Mais ce n'est pas la moralisation de la vie politique qui donnera des emplois aux Français, relancera la croissance économique et remettra sur pied notre industrie vacillante. Nous attendons maintenant un sursaut, sous les rayons du crépuscule, mot dont il ne faut pas avoir peur, car, comme chacun sait, il a deux sens : 1. Lueur qui précède le lever du soleil ; 2. Lumière incertaine qui succède immédiatement au coucher du soleil (Littré).

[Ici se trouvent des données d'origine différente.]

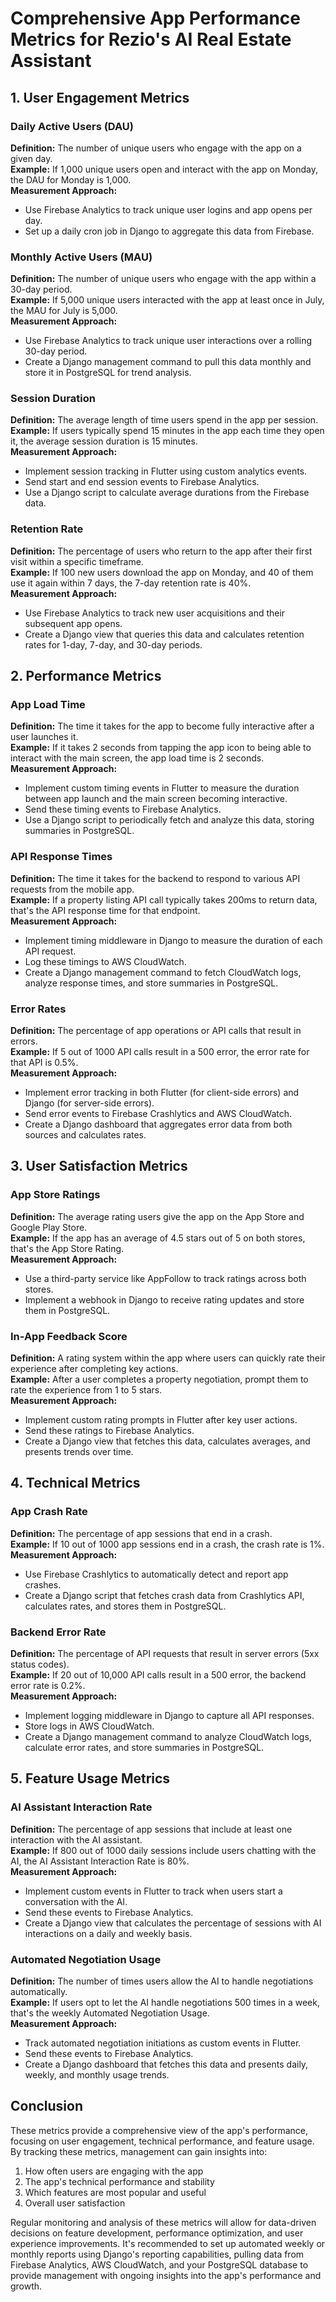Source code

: # Comprehensive App Performance Metrics for Rezio's AI Real Estate Assistant

## 1. User Engagement Metrics

### Daily Active Users (DAU)
**Definition:** The number of unique users who engage with the app on a given day.  
**Example:** If 1,000 unique users open and interact with the app on Monday, the DAU for Monday is 1,000.  
**Measurement Approach:** 
- Use Firebase Analytics to track unique user logins and app opens per day.
- Set up a daily cron job in Django to aggregate this data from Firebase.

### Monthly Active Users (MAU)  
**Definition:** The number of unique users who engage with the app within a 30-day period.  
**Example:** If 5,000 unique users interacted with the app at least once in July, the MAU for July is 5,000.  
**Measurement Approach:**
- Use Firebase Analytics to track unique user interactions over a rolling 30-day period.
- Create a Django management command to pull this data monthly and store it in PostgreSQL for trend analysis.

### Session Duration
**Definition:** The average length of time users spend in the app per session.  
**Example:** If users typically spend 15 minutes in the app each time they open it, the average session duration is 15 minutes.  
**Measurement Approach:**
- Implement session tracking in Flutter using custom analytics events.
- Send start and end session events to Firebase Analytics.
- Use a Django script to calculate average durations from the Firebase data.

### Retention Rate  
**Definition:** The percentage of users who return to the app after their first visit within a specific timeframe.  
**Example:** If 100 new users download the app on Monday, and 40 of them use it again within 7 days, the 7-day retention rate is 40%.  
**Measurement Approach:**
- Use Firebase Analytics to track new user acquisitions and their subsequent app opens.
- Create a Django view that queries this data and calculates retention rates for 1-day, 7-day, and 30-day periods.

## 2. Performance Metrics

### App Load Time  
**Definition:** The time it takes for the app to become fully interactive after a user launches it.  
**Example:** If it takes 2 seconds from tapping the app icon to being able to interact with the main screen, the app load time is 2 seconds.  
**Measurement Approach:**
- Implement custom timing events in Flutter to measure the duration between app launch and the main screen becoming interactive.
- Send these timing events to Firebase Analytics.
- Use a Django script to periodically fetch and analyze this data, storing summaries in PostgreSQL.

### API Response Times  
**Definition:** The time it takes for the backend to respond to various API requests from the mobile app.  
**Example:** If a property listing API call typically takes 200ms to return data, that's the API response time for that endpoint.  
**Measurement Approach:**
- Implement timing middleware in Django to measure the duration of each API request.
- Log these timings to AWS CloudWatch.
- Create a Django management command to fetch CloudWatch logs, analyze response times, and store summaries in PostgreSQL.

### Error Rates  
**Definition:** The percentage of app operations or API calls that result in errors.  
**Example:** If 5 out of 1000 API calls result in a 500 error, the error rate for that API is 0.5%.  
**Measurement Approach:**
- Implement error tracking in both Flutter (for client-side errors) and Django (for server-side errors).
- Send error events to Firebase Crashlytics and AWS CloudWatch.
- Create a Django dashboard that aggregates error data from both sources and calculates rates.

## 3. User Satisfaction Metrics

### App Store Ratings  
**Definition:** The average rating users give the app on the App Store and Google Play Store.  
**Example:** If the app has an average of 4.5 stars out of 5 on both stores, that's the App Store Rating.  
**Measurement Approach:**
- Use a third-party service like AppFollow to track ratings across both stores.
- Implement a webhook in Django to receive rating updates and store them in PostgreSQL.

### In-App Feedback Score  
**Definition:** A rating system within the app where users can quickly rate their experience after completing key actions.  
**Example:** After a user completes a property negotiation, prompt them to rate the experience from 1 to 5 stars.  
**Measurement Approach:**
- Implement custom rating prompts in Flutter after key user actions.
- Send these ratings to Firebase Analytics.
- Create a Django view that fetches this data, calculates averages, and presents trends over time.

## 4. Technical Metrics

### App Crash Rate  
**Definition:** The percentage of app sessions that end in a crash.  
**Example:** If 10 out of 1000 app sessions end in a crash, the crash rate is 1%.  
**Measurement Approach:**
- Use Firebase Crashlytics to automatically detect and report app crashes.
- Create a Django script that fetches crash data from Crashlytics API, calculates rates, and stores them in PostgreSQL.

### Backend Error Rate
**Definition:** The percentage of API requests that result in server errors (5xx status codes).  
**Example:** If 20 out of 10,000 API calls result in a 500 error, the backend error rate is 0.2%.  
**Measurement Approach:**
- Implement logging middleware in Django to capture all API responses.
- Store logs in AWS CloudWatch.
- Create a Django management command to analyze CloudWatch logs, calculate error rates, and store summaries in PostgreSQL.

## 5. Feature Usage Metrics

### AI Assistant Interaction Rate  
**Definition:** The percentage of app sessions that include at least one interaction with the AI assistant.  
**Example:** If 800 out of 1000 daily sessions include users chatting with the AI, the AI Assistant Interaction Rate is 80%.  
**Measurement Approach:**
- Implement custom events in Flutter to track when users start a conversation with the AI.
- Send these events to Firebase Analytics.
- Create a Django view that calculates the percentage of sessions with AI interactions on a daily and weekly basis.

### Automated Negotiation Usage
**Definition:** The number of times users allow the AI to handle negotiations automatically.  
**Example:** If users opt to let the AI handle negotiations 500 times in a week, that's the weekly Automated Negotiation Usage.  
**Measurement Approach:**
- Track automated negotiation initiations as custom events in Flutter.
- Send these events to Firebase Analytics.
- Create a Django dashboard that fetches this data and presents daily, weekly, and monthly usage trends.

## Conclusion

These metrics provide a comprehensive view of the app's performance, focusing on user engagement, technical performance, and feature usage. By tracking these metrics, management can gain insights into:

1. How often users are engaging with the app
2. The app's technical performance and stability
3. Which features are most popular and useful
4. Overall user satisfaction

Regular monitoring and analysis of these metrics will allow for data-driven decisions on feature development, performance optimization, and user experience improvements. It's recommended to set up automated weekly or monthly reports using Django's reporting capabilities, pulling data from Firebase Analytics, AWS CloudWatch, and your PostgreSQL database to provide management with ongoing insights into the app's performance and growth.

Il est temps de faire mentir Tocqueville, qui jugeait "difficile de concevoir comment des hommes qui ont entièrement renoncé à l'idée de se diriger eux-mêmes pourraient réussir à bien choisir ceux qui doivent les conduire ; et l'on ne fera pas croire qu'un gouvernement libéral, énergique et sage puisse jamais sortir des suffrages d'un peuple de serviteurs".
Il est temps aussi de le faire mentir quand il décrivait le peuple français comme l'un des plus civilisés de la Terre, resté cependant "plus près de l'état sauvage qu'aucun d'entre eux, car le propre des sauvages est de se décider pour l'impression soudaine du moment, sans mémoire du passé et sans idées de l'avenir".